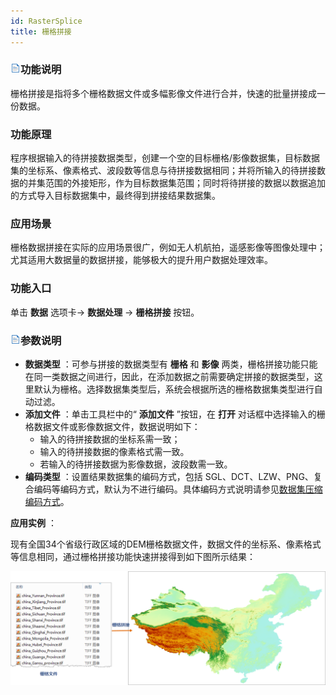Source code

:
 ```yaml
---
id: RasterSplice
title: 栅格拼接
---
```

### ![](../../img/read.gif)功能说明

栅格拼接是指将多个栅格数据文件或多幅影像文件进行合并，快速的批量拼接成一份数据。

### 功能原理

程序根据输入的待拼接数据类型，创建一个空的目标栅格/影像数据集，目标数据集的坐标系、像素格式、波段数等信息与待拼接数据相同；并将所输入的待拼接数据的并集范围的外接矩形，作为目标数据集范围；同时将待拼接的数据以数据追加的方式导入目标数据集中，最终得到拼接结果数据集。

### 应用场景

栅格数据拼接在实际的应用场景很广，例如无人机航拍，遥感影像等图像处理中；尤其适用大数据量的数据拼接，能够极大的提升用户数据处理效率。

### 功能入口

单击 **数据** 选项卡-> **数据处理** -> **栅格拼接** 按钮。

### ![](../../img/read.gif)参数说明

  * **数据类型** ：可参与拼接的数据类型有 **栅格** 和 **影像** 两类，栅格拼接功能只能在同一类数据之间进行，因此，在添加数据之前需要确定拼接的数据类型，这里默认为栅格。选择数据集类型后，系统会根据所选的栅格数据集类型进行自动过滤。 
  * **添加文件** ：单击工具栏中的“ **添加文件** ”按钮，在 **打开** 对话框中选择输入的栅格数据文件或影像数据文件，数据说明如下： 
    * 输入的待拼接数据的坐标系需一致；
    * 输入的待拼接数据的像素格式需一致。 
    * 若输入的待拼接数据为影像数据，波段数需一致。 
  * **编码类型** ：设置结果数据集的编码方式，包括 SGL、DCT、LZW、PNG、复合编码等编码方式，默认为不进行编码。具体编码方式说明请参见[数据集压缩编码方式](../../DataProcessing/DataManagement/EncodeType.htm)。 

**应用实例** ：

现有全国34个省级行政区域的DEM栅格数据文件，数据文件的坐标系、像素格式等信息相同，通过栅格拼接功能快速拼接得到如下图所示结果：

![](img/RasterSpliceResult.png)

==

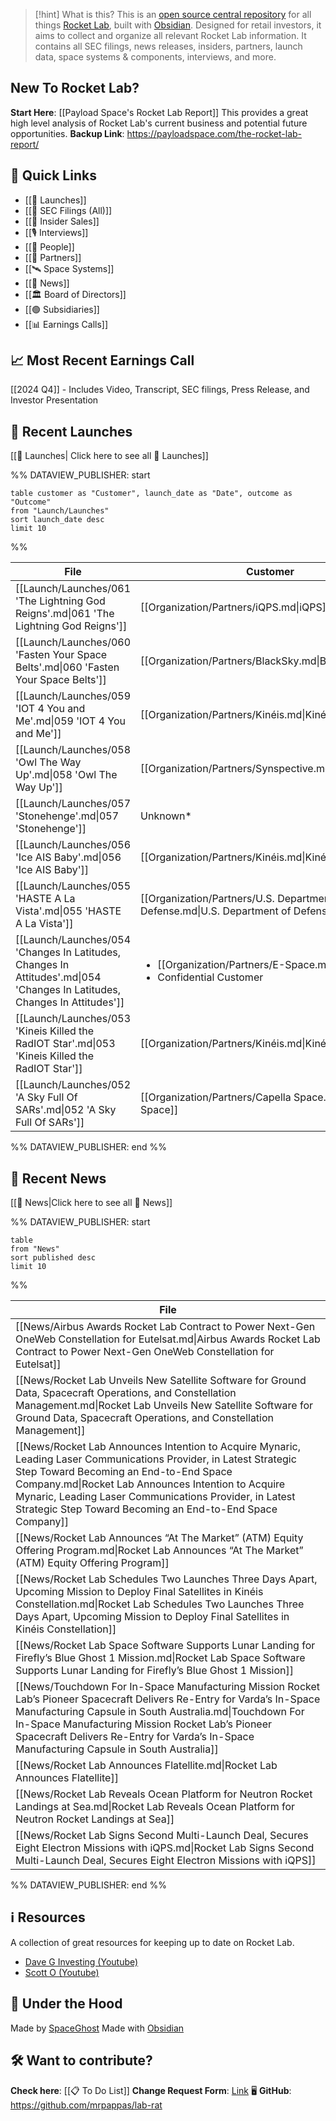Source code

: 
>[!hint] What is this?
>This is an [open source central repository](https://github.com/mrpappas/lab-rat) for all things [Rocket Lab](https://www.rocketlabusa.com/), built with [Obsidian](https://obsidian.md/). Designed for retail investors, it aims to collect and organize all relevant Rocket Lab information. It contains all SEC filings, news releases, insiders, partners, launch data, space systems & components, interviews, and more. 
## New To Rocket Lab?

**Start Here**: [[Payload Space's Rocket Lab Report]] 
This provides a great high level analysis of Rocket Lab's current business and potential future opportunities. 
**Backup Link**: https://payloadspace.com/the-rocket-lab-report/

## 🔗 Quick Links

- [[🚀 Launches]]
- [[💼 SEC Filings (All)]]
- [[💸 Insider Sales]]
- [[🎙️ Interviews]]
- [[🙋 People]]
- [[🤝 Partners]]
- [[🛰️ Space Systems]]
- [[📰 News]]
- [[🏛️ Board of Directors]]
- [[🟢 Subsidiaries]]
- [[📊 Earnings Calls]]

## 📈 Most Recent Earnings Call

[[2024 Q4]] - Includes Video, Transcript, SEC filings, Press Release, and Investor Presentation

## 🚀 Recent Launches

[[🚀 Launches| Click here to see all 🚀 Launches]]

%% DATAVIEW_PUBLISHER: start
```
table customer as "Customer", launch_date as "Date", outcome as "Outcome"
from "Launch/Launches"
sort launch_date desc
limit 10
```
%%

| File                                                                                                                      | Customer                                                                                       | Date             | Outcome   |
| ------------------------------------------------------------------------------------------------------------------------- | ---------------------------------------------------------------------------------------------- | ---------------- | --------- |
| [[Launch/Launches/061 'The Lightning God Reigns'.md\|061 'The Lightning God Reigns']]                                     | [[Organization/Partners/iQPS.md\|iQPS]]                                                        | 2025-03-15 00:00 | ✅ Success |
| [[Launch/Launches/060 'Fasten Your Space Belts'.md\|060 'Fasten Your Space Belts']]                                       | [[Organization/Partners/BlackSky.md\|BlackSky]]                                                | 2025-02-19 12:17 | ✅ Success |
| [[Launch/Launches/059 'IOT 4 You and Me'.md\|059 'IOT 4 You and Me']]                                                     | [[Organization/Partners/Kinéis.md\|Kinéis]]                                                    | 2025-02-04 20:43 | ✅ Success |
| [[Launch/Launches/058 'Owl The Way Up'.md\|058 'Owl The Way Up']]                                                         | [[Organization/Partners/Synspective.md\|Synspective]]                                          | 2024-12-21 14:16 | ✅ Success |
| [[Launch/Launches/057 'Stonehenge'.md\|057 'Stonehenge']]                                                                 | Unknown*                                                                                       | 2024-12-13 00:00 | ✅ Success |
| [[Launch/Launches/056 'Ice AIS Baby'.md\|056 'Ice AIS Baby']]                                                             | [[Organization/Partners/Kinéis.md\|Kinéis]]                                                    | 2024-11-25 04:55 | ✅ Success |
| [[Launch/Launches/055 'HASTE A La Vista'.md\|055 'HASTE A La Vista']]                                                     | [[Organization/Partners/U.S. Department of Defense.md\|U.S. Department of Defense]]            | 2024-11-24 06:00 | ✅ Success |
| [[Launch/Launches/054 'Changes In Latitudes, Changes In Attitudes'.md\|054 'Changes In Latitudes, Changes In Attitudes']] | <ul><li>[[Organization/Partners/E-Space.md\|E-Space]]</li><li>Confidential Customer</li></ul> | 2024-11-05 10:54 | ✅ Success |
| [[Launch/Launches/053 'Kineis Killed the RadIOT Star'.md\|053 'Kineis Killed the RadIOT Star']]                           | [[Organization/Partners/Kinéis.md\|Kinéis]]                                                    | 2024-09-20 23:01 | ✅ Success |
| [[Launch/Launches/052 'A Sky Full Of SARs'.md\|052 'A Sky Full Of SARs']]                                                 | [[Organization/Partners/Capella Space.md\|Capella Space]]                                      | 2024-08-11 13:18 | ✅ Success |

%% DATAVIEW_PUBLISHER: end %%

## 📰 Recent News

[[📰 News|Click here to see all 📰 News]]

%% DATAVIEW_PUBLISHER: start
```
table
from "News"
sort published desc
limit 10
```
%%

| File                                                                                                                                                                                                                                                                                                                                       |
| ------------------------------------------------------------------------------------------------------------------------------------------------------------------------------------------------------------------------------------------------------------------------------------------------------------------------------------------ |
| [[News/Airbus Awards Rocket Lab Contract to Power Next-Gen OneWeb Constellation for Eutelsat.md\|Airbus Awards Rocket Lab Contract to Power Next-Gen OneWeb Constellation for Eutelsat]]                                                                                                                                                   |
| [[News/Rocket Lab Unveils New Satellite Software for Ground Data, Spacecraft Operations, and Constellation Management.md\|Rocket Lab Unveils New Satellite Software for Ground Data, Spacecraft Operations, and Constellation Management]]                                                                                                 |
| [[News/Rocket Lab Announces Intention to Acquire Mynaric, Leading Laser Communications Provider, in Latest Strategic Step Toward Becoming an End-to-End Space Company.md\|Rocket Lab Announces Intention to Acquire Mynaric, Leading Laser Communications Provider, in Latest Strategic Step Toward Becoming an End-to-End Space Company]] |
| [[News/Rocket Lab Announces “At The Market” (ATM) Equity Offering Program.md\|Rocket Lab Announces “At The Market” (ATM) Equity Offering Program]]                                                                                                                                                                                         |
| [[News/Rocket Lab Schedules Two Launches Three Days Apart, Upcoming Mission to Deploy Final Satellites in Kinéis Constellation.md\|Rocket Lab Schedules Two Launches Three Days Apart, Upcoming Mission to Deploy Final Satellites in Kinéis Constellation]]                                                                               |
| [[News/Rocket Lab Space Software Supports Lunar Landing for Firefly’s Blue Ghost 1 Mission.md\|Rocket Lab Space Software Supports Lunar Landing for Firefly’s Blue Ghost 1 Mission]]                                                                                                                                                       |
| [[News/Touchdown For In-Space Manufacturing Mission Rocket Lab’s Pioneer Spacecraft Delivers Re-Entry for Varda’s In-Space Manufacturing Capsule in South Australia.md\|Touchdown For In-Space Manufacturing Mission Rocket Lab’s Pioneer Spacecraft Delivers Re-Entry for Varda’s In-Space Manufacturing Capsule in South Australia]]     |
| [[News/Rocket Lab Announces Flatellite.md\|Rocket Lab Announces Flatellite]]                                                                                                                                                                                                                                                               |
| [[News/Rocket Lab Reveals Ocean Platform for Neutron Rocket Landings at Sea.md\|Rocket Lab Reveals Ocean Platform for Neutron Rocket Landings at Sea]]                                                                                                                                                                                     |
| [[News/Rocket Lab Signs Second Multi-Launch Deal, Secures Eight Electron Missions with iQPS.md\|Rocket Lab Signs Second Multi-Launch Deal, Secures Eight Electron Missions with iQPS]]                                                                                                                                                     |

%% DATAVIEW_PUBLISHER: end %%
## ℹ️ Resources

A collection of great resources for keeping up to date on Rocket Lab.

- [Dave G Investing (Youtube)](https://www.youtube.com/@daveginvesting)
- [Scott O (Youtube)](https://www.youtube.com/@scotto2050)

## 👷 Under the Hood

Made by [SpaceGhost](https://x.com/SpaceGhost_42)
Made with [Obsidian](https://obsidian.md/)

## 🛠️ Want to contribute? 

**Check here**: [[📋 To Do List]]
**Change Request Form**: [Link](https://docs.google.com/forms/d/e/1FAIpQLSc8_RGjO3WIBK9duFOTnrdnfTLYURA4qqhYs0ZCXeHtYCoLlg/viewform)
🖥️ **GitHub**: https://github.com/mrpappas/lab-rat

...

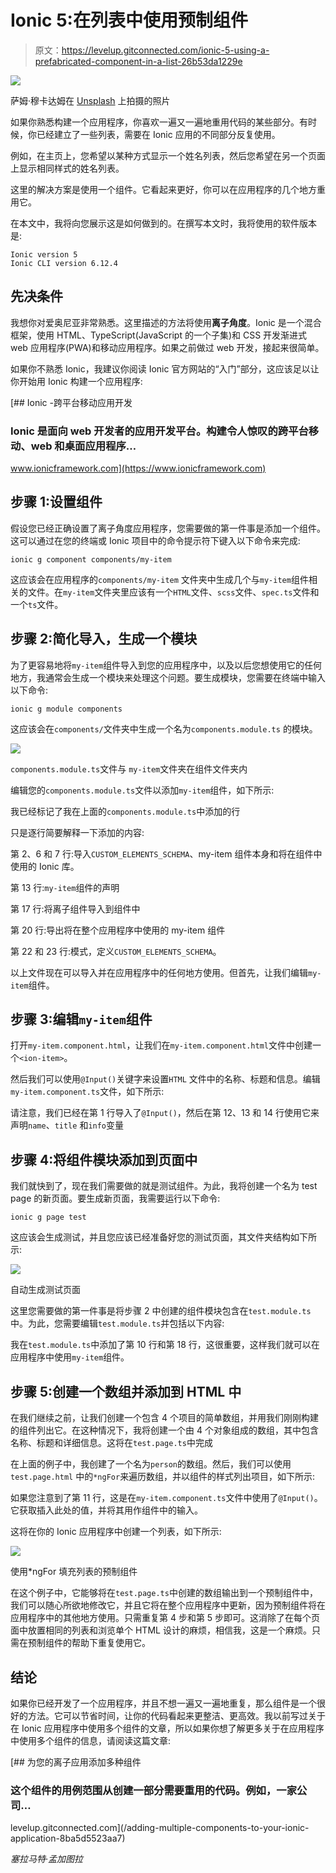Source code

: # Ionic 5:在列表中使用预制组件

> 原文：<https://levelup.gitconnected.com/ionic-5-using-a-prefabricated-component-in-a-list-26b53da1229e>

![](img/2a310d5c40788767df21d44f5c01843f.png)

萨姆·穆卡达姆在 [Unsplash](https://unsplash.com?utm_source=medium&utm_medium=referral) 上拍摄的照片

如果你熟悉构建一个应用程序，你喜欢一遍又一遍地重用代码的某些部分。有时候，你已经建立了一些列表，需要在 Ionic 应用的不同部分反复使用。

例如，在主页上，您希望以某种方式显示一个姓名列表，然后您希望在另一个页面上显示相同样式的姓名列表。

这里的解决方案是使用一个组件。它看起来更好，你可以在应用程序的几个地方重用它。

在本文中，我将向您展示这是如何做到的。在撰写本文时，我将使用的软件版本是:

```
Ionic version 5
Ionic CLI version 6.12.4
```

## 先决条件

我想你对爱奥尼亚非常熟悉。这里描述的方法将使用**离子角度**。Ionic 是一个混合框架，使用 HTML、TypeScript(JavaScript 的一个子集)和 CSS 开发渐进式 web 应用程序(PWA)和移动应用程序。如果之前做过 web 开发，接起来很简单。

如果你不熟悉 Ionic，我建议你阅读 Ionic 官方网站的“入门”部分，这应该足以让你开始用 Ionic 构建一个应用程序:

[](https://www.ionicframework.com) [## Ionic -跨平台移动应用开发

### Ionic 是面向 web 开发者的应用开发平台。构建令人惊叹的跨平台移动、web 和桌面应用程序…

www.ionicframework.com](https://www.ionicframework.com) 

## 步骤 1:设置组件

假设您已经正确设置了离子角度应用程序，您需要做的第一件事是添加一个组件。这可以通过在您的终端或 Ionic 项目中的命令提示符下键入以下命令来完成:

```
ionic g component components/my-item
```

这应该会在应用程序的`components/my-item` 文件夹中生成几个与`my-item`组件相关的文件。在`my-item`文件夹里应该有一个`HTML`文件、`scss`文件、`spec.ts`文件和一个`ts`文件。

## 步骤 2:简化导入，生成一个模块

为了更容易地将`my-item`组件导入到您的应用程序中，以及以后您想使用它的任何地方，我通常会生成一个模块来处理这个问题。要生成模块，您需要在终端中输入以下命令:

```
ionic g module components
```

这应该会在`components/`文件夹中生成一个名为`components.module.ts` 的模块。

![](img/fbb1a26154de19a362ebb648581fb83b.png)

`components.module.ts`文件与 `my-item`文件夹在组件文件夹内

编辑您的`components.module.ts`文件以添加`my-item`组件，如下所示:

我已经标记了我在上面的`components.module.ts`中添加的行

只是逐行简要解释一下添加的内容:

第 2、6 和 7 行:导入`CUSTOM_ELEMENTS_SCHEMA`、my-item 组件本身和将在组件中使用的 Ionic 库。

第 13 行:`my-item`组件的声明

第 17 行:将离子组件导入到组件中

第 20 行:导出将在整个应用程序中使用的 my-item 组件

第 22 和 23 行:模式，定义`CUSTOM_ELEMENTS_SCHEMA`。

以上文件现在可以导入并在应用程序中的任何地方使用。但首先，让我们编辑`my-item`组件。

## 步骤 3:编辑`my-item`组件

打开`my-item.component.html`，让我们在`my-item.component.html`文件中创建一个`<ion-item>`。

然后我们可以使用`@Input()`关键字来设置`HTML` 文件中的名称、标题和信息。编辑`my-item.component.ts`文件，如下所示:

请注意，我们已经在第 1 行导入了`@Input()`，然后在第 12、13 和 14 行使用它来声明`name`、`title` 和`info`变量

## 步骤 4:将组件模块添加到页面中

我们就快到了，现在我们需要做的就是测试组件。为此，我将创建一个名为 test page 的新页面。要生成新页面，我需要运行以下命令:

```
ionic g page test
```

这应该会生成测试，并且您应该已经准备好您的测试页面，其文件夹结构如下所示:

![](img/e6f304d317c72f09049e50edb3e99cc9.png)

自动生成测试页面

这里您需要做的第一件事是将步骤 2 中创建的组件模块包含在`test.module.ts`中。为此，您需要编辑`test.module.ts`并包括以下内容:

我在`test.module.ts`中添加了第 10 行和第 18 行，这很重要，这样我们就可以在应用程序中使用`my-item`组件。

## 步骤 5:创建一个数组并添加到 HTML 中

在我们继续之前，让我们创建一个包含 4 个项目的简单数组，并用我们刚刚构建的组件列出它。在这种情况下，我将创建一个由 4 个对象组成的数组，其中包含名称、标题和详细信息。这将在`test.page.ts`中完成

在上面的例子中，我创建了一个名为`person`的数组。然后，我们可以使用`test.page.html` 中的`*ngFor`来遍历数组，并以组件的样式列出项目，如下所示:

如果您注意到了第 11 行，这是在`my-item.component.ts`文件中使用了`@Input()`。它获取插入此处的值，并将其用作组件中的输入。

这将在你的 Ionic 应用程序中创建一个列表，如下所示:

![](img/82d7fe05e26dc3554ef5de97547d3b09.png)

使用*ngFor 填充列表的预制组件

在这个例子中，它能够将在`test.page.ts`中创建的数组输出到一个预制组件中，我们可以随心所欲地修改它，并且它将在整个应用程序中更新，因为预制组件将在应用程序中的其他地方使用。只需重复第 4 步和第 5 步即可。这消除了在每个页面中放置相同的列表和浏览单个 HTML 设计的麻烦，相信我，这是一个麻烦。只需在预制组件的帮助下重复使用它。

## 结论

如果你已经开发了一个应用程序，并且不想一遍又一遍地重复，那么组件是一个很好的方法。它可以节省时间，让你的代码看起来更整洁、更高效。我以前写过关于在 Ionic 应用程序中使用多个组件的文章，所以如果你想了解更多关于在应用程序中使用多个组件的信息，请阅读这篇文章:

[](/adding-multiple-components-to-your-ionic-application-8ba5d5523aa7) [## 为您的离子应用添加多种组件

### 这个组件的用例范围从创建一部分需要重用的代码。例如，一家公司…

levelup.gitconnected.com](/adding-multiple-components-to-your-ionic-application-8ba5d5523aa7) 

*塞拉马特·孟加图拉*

Problem to work on - Only the number is needed here: how many lines of the listing include "Made"?

Worked solution - 2